At five years, the incidence of mastectomy was statistically significantly higher in the APBI brachytherapy-treatment group compared to that of the WBI, 4 percent and 2.2 percent, respectively. APBI brachytherapy was also found to be associated with a higher incidence of acute and late toxicities, compared to those of WBI - infectious complications, 16 and 10 percent, respectively; non-infectious complications, 16 percent and 9 percent, respectively; - and post-radiation complications - five-year incidence of rib fracture, 4.5 and 3.6 percent, respectively; fat necrosis, 8 and 4 percent, respectively; and breast pain, 15 percent and 12 percent, respectively.
The researchers note the study's limits, including that it was not randomized, the relatively-short follow up of patients and limited details regarding tumor characteristics were available.
Given the findings, communication between the patient and her physician is paramount so that a woman with breast cancer can make an informed, personalized decision, said Thomas A. Buchholz, M.D., professor and head of the Division of Radiation Oncology at MD Anderson, and an author on the paper.
"This is a very important, well-designed study in a large cohort of patients and provides the first comparison of these two popular radiation techniques after breast-conserving surgery," said Buchholz, also an author on the study. "It's important to note that in both groups, we found a relatively low risk of recurrence. Still, we have a responsibility to discuss potential risks and benefits with our patients, while we await definitive results from randomized trials."
National randomized trials comparing APBI brachytherapy to WBI are ongoing.

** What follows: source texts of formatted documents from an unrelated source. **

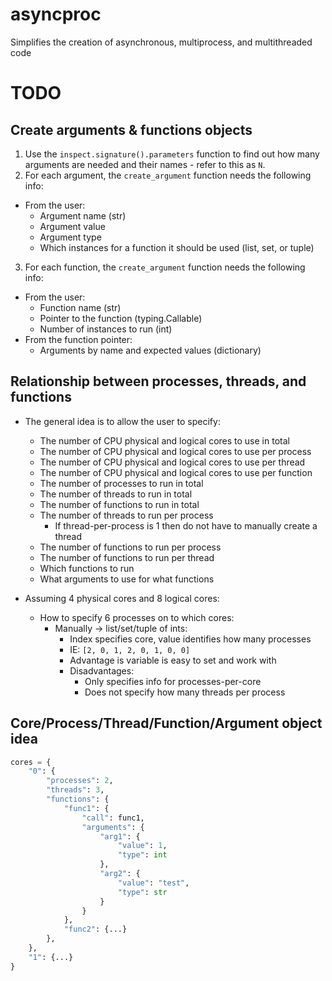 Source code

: # asyncproc
Simplifies the creation of asynchronous, multiprocess, and multithreaded code

# TODO
## Create arguments & functions objects
1. Use the `inspect.signature().parameters` function to find out how many arguments are needed and their names - refer to this as `N`.
2. For each argument, the `create_argument` function needs the following info:
  - From the user:
    - Argument name (str)
    - Argument value
    - Argument type
    - Which instances for a function it should be used (list, set, or tuple)
3. For each function, the `create_argument` function needs the following info:
  - From the user:
    - Function name (str)
    - Pointer to the function (typing.Callable)
    - Number of instances to run (int)
  - From the function pointer:
    - Arguments by name and expected values (dictionary)

## Relationship between processes, threads, and functions
- The general idea is to allow the user to specify:
  - The number of CPU physical and logical cores to use in total
  - The number of CPU physical and logical cores to use per process
  - The number of CPU physical and logical cores to use per thread
  - The number of CPU physical and logical cores to use per function
  - The number of processes to run in total
  - The number of threads to run in total
  - The number of functions to run in total
  - The number of threads to run per process
    - If thread-per-process is 1 then do not have to manually create a thread
  - The number of functions to run per process
  - The number of functions to run per thread
  - Which functions to run
  - What arguments to use for what functions

- Assuming 4 physical cores and 8 logical cores:
  - How to specify 6 processes on to which cores:
    - Manually -> list/set/tuple of ints:
      - Index specifies core, value identifies how many processes
      - IE: `[2, 0, 1, 2, 0, 1, 0, 0]`
      - Advantage is variable is easy to set and work with
      - Disadvantages:
        - Only specifies info for processes-per-core
        - Does not specify how many threads per process

## Core/Process/Thread/Function/Argument object idea
```python
cores = {
    "0": {
        "processes": 2,
        "threads": 3,
        "functions": {
            "func1": {
                "call": func1,
                "arguments": {
                    "arg1": {
                        "value": 1,
                        "type": int
                    },
                    "arg2": {
                        "value": "test",
                        "type": str
                    }
                }
            },
            "func2": {...}
        },
    },
    "1": {...}
}
```
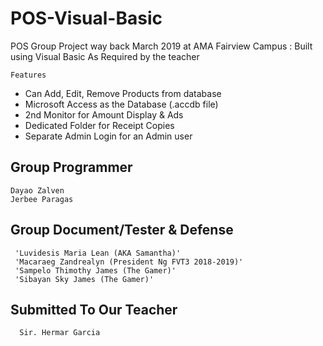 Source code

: # POS-Visual-Basic
POS Group Project way back March 2019 at AMA Fairview Campus : Built using Visual Basic As Required by the teacher

```
Features
```
* Can Add, Edit, Remove Products from database
* Microsoft Access as the Database (.accdb file)
* 2nd Monitor for Amount Display & Ads
* Dedicated Folder for Receipt Copies
* Separate Admin Login for an Admin user

## Group Programmer
```
Dayao Zalven
Jerbee Paragas
```

## Group Document/Tester & Defense
```
 'Luvidesis Maria Lean (AKA Samantha)'
 'Macaraeg Zandrealyn (President Ng FVT3 2018-2019)'
 'Sampelo Thimothy James (The Gamer)'
 'Sibayan Sky James (The Gamer)'
```

## Submitted To Our Teacher
```
  Sir. Hermar Garcia
```
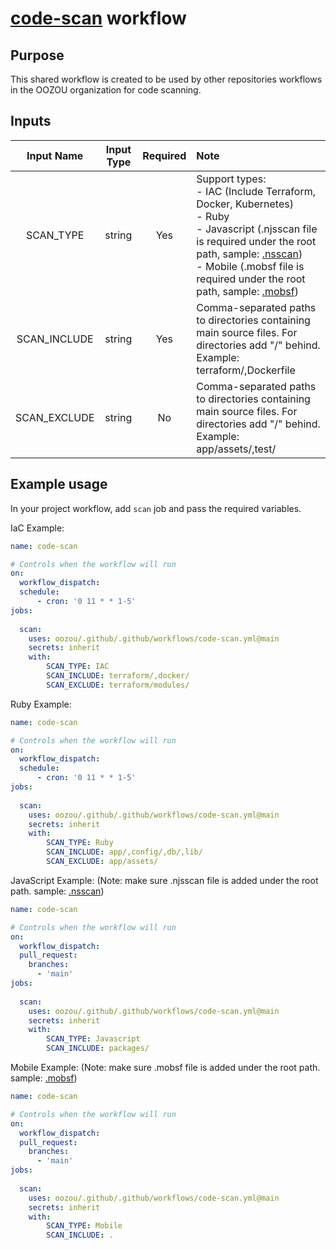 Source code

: # [code-scan](./code-scan.yaml) workflow

## Purpose
This shared workflow is created to be used by other repositories workflows in the OOZOU organization for code scanning.

## Inputs

|  Input Name   | Input Type  | Required | Note |
| :------------: | :------------: | :------------: | :------------ |
| SCAN_TYPE  | string | Yes |Support types:<br/>- IAC (Include Terraform, Docker, Kubernetes) <br/>- Ruby   <br/>- Javascript (.njsscan file is required under the root path, sample: [.nsscan](./.njsscan)) <br/>- Mobile  (.mobsf file is required under the root path, sample: [.mobsf](./.mobsf)) |
|  SCAN_INCLUDE | string | Yes |Comma-separated paths to directories containing main source files. For directories add "/" behind. Example: terraform/,Dockerfile| 
|  SCAN_EXCLUDE |  string | No |Comma-separated paths to directories containing main source files. For directories add "/" behind. Example: app/assets/,test/ | |



## Example usage
In your project workflow,  add `scan` job and pass the required variables.

IaC Example:
```yml
name: code-scan

# Controls when the workflow will run
on:
  workflow_dispatch:
  schedule:
      - cron: '0 11 * * 1-5' 
jobs:
		
  scan:
    uses: oozou/.github/.github/workflows/code-scan.yml@main
    secrets: inherit
    with:
        SCAN_TYPE: IAC
        SCAN_INCLUDE: terraform/,docker/
        SCAN_EXCLUDE: terraform/modules/
```

Ruby Example:
```yml
name: code-scan

# Controls when the workflow will run
on:
  workflow_dispatch:
  schedule:
      - cron: '0 11 * * 1-5' 
jobs:
		
  scan:
    uses: oozou/.github/.github/workflows/code-scan.yml@main
    secrets: inherit
    with:
        SCAN_TYPE: Ruby
        SCAN_INCLUDE: app/,config/,db/,lib/
        SCAN_EXCLUDE: app/assets/
```

JavaScript Example: (Note: make sure .njsscan file is added under the root path. sample: [.nsscan](./.njsscan))
```yml
name: code-scan

# Controls when the workflow will run
on:
  workflow_dispatch:
  pull_request:
    branches:
      - 'main'
jobs:
		
  scan:
    uses: oozou/.github/.github/workflows/code-scan.yml@main
    secrets: inherit
    with:
        SCAN_TYPE: Javascript
        SCAN_INCLUDE: packages/
```

Mobile Example: (Note: make sure .mobsf file is added under the root path. sample: [.mobsf](./.mobsf))
```yml
name: code-scan

# Controls when the workflow will run
on:
  workflow_dispatch:
  pull_request:
    branches:
      - 'main'
jobs:
		
  scan:
    uses: oozou/.github/.github/workflows/code-scan.yml@main
    secrets: inherit
    with:
        SCAN_TYPE: Mobile
        SCAN_INCLUDE: .
```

MD Anderson will continue offering APBI to interested patients in the context of ongoing institutional and multi-institutional clinical protocols, says Buchholz.
In addition to Smith and Buchholz, other authors on the study include, from MD Anderson: Sharon Giordano, M.D., associate professor in the Department of Breast Medical Oncology; Ying Xu, M.D., Department, and Jing Jiang, both in the Department of Biostatistics; and Grace Smith, M.D., resident in the Department of Radiation Oncology. Ya-Chen Tina Shih, Ph.D., with the University of Chicago also is an author on the study.